Good afternoon. Here’s the latest news you need to know in Chicago. It’s about a 5-minute read that will brief you on today’s biggest stories.
Chicago’s most important news of the day, delivered every weekday afternoon. Plus, a bonus issue on Saturdays that dives into the city’s storied history.
This afternoon will be snowy, with 2 to 4 inches expected by nightfall, and a high near 12 degrees. The snow will get heavier tonight; forecasters predict we could get another 6 to 10 inches of snow by tomorrow morning. More snow is in the forecast for tomorrow, along with a high near 18 degrees.
When the Rev. Robert Biekman was diagnosed with COVID-19 last month, he couldn’t help but think about what would have happened if he had still weighed more than 360 pounds — realizing how his condition four years ago would have hurt his ability to fight the virus and potentially cost him his life.
“If I was as big as I was, this thing would’ve probably taken me out,” said Biekman, 61, who after a 2017 surgery, change in diet and a commitment to run 5 miles every other day now keeps his weight around 190 pounds or less. He recovered from the virus and now tests negative.
Obesity is a killer in Black communities, contributing to heart disease, diabetes, high blood pressure and all causes of death.

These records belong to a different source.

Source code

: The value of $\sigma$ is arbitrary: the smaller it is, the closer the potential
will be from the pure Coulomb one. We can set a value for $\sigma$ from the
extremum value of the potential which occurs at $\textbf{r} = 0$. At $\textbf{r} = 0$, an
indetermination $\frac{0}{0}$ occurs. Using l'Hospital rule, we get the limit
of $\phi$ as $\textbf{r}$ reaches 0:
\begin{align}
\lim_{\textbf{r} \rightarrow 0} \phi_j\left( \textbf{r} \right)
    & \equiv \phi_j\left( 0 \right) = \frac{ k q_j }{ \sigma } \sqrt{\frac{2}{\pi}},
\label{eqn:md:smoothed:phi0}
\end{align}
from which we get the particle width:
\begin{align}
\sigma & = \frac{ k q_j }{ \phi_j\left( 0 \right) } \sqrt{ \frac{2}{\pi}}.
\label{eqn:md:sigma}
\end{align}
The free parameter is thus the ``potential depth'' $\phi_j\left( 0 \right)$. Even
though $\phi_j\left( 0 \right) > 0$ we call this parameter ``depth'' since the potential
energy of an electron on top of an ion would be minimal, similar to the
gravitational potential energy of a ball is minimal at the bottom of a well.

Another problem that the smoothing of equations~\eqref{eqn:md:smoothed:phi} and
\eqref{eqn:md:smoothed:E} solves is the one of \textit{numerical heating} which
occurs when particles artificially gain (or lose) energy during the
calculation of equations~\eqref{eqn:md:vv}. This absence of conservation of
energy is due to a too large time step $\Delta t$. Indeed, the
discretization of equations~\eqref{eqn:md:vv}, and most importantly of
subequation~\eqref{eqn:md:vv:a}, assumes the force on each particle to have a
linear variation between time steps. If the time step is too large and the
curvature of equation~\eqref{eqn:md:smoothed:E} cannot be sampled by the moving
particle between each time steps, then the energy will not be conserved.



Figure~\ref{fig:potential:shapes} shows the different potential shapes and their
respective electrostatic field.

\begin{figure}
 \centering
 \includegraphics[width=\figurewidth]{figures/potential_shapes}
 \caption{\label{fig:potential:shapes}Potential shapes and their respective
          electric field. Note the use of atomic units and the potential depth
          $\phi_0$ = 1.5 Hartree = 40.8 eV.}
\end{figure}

It’s among the factors making heart disease the No. 1 cause of death among Black men in the U.S.
The pandemic exposed another deadly threat from obesity: a higher risk of complications or death from COVID-19.

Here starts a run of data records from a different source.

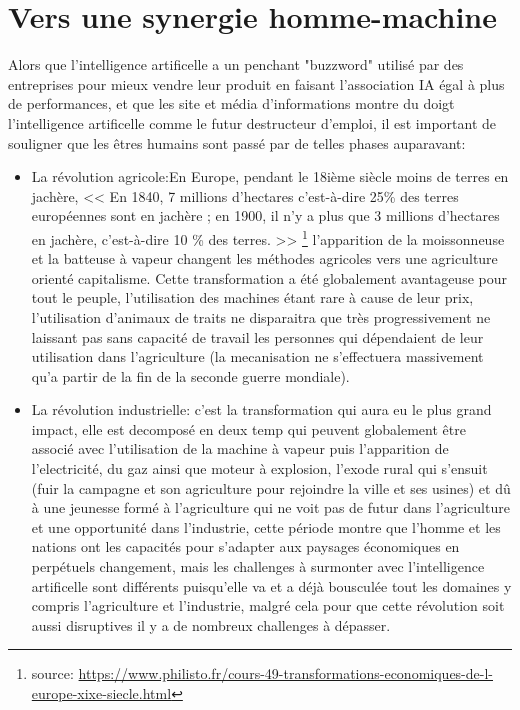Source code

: \part{Vers une synergie homme-machine}
    Alors que l'intelligence artificelle a un penchant "buzzword" utilisé par des entreprises pour 
    mieux vendre leur produit en faisant l'association IA égal à plus de performances, et que les 
    site et média d'informations montre du doigt l'intelligence artificelle comme le futur destructeur 
    d'emploi, il est important de souligner que les êtres humains sont passé par de telles phases 
    auparavant: \newline 

    \begin{itemize}
        \item La révolution agricole:En Europe, pendant le 18ième siècle moins de terres en jachère,
        << En 1840, 7 millions d'hectares c'est-à-dire 25\% 
        des terres européennes sont en jachère ; en 1900, il n'y a plus que 3
         millions d'hectares en jachère, c'est-à-dire 10 \% des terres. >>
         \footnote{source: \url{https://www.philisto.fr/cours-49-transformations-economiques-de-l-europe-xixe-siecle.html}}
         l'apparition de la moissonneuse et la batteuse à vapeur changent les méthodes agricoles 
         vers une agriculture orienté capitalisme. 
         Cette transformation a été globalement avantageuse pour tout le peuple, l'utilisation 
         des machines étant rare à cause de leur prix, l'utilisation d'animaux de traits ne 
         disparaitra que très progressivement ne laissant pas sans capacité de travail les personnes
         qui dépendaient de leur utilisation dans l'agriculture (la mecanisation ne s'effectuera 
         massivement qu'a partir de la fin de la seconde guerre mondiale). \newline 

         \item La révolution industrielle: c'est la transformation qui aura eu le plus grand impact,
         elle est decomposé en deux temp qui peuvent globalement être associé avec 
         l'utilisation de la machine à vapeur puis l'apparition de l'electricité, du gaz ainsi que 
         moteur à explosion, l'exode rural qui s'ensuit (fuir la campagne et son agriculture pour 
         rejoindre la ville et ses usines) et dû à une jeunesse formé à l'agriculture 
         qui ne voit pas de futur dans l'agriculture et une opportunité dans l'industrie,
         cette période montre que l'homme et les nations ont les capacités pour s'adapter 
         aux paysages économiques en perpétuels changement, mais les challenges à surmonter 
         avec l'intelligence artificelle sont différents puisqu'elle va et a déjà bousculée tout 
         les domaines y compris l'agriculture et l'industrie, malgré cela pour que cette 
         révolution soit aussi disruptives il y a de nombreux challenges à dépasser.
    \end{itemize}


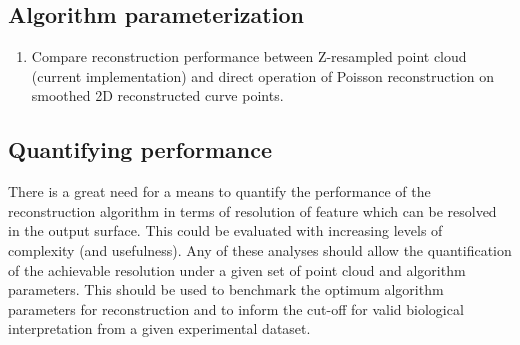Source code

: \documentclass[10pt,a4paper]{article}
\begin{document}
\subsection{Algorithm parameterization}
\begin{enumerate}
	\item Compare reconstruction performance between Z-resampled point cloud (current implementation) and direct operation of Poisson reconstruction on smoothed 2D reconstructed curve points.
\end{enumerate}

\subsection{Quantifying performance}
There is a great need for a means to quantify the performance of the reconstruction algorithm in terms of resolution of feature which can be resolved in the output surface. This could be evaluated with increasing levels of complexity (and usefulness).  Any of these analyses should allow the quantification of the achievable resolution under a given set of point cloud and algorithm parameters.  This should be used to benchmark the optimum algorithm parameters for reconstruction and to inform the cut-off for valid biological interpretation from a given experimental dataset. 
\end{document}
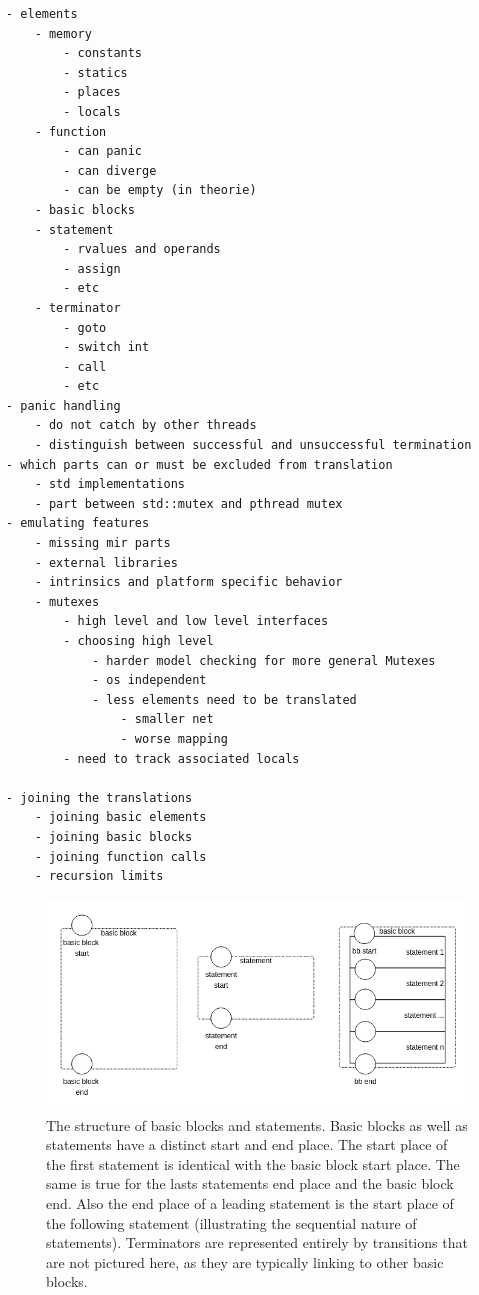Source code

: \begin{verbatim}
- elements
    - memory
        - constants
        - statics
        - places
        - locals
    - function
        - can panic
        - can diverge
        - can be empty (in theorie)
    - basic blocks
    - statement
        - rvalues and operands
        - assign
        - etc
    - terminator
        - goto
        - switch int
        - call
        - etc
- panic handling
    - do not catch by other threads
    - distinguish between successful and unsuccessful termination
- which parts can or must be excluded from translation
    - std implementations
    - part between std::mutex and pthread mutex
- emulating features
    - missing mir parts
    - external libraries
    - intrinsics and platform specific behavior
    - mutexes
        - high level and low level interfaces
        - choosing high level
            - harder model checking for more general Mutexes
            - os independent
            - less elements need to be translated
                - smaller net
                - worse mapping
        - need to track associated locals

- joining the translations
    - joining basic elements
    - joining basic blocks
    - joining function calls
    - recursion limits
\end{verbatim}
\begin{figure}
    \centering
    \includegraphics[width=.9\textwidth]{../diagrams/basic_blocks.png}
    \caption{
        The structure of basic blocks and statements.
        Basic blocks as well as statements have a distinct start and end place.
        The start place of the first statement is identical with the basic block start place.
        The same is true for the lasts statements end place and the basic block end.
        Also the end place of a leading statement is the start place of the following statement (illustrating the sequential nature of statements).
        Terminators are represented entirely by transitions that are not pictured here, as they are typically linking to other basic blocks.
    }
    \label{basic_block_trans}
\end{figure}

After old age, underlying health conditions often spurred by being overweight or obese contribute the most to complications and death in COVID patients, U.S. health officials say. Obesity can triple the risk of being hospitalized with COVID and the risk of death rises with higher measures of body fat. The reasons range from poor lung function to suppressed immune systems from related health conditions, such as heart disease and diabetes.
Cook County Medical Examiner records list obesity as a contributing cause for 760 COVID deaths through January 10, or about 1 in 11 of the more than 8,500 deaths for that period.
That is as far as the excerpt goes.